Organic ultralong room-temperature phosphorescence (OURTP) materials show broad application prospects in flexible optoelectronics, but they have long faced a trade-off between phosphorescence efficiency and mechanical flexibility. High phosphorescence efficiency requires a rigid microenvironment to stabilize triplet excitons and suppress non-radiative decay, whereas excellent stretchability and resilience depend on sufficient molecular-chain mobility. This intrinsic conflict has severely restricted the development of flexible afterglow materials.

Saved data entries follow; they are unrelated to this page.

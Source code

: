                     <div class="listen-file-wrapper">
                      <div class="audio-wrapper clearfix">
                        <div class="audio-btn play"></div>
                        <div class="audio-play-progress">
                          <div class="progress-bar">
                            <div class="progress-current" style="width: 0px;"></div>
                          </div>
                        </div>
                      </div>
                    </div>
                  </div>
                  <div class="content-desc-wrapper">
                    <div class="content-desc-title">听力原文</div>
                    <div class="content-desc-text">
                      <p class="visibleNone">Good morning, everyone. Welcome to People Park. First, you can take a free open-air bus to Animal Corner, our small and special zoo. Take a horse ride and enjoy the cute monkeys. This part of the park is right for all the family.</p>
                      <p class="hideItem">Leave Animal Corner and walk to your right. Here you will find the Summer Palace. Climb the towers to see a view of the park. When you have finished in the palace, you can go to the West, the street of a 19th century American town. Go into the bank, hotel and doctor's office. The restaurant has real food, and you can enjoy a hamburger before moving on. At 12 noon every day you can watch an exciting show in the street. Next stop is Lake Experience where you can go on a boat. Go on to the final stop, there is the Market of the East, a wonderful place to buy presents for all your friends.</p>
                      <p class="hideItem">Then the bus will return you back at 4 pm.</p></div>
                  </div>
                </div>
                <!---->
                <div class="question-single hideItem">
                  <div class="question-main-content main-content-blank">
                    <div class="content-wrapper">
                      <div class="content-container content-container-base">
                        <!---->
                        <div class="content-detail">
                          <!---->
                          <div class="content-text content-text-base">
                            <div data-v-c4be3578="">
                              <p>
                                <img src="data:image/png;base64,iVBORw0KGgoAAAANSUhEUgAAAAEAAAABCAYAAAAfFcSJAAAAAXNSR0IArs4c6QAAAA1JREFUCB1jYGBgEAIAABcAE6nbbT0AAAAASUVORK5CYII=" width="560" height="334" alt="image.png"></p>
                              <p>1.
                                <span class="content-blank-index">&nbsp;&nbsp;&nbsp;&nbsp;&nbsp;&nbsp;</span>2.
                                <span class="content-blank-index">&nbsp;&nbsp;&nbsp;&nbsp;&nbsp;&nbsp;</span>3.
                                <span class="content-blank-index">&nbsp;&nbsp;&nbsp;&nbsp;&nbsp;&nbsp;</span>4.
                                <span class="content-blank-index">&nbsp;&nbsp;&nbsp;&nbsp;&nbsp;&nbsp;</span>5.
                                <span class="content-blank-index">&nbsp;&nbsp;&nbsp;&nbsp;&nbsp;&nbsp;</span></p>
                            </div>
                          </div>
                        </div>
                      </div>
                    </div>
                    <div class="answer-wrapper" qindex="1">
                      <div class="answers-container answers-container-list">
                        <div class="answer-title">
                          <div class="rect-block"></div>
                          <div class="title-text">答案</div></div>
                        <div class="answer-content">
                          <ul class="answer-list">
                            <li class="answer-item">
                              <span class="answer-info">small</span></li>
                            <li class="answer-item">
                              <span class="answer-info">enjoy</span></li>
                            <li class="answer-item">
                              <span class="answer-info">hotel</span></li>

To address this challenge, the research team proposed a new microphase engineering strategy based on the intrinsic microphase-separated structure of block copolymers. In this system, the rigid phase effectively immobilizes the phosphors and facilitates charge-transfer-mediated room-temperature phosphorescence, endowing the material with a high phosphorescence quantum yield (Φ=54.9%) and an ultralong lifetime (τ=6.26s). Meanwhile, the flexible phase provides excellent entropy elasticity through reversible segmental motion, enabling the material to achieve ultra-stretchability with an elongation at break of up to 2380.5% as well as outstanding fatigue resistance, remaining intact after 40 cycles under 600% strain.
The team further demonstrated the material’s application potential in smart wearables, stress sensing, sunlight-activated self-uminescent warning systems, and photodynamic antibacterial applications, providing a general design strategy for the development of next-generation multifunctional flexible optoelectronic devices.
The corresponding authors of the article are Professor Xiang Ma and Associate Professor Bingbing Ding, and the first author is Ping Jiang, a postdoctoral researcher from the School of Chemistry and Molecular Engineering. The research was conducted under the guidance Academician He Tian and was supported by the National Natural Science Foundation of China and the Science and Technology Commission of Shanghai Municipality.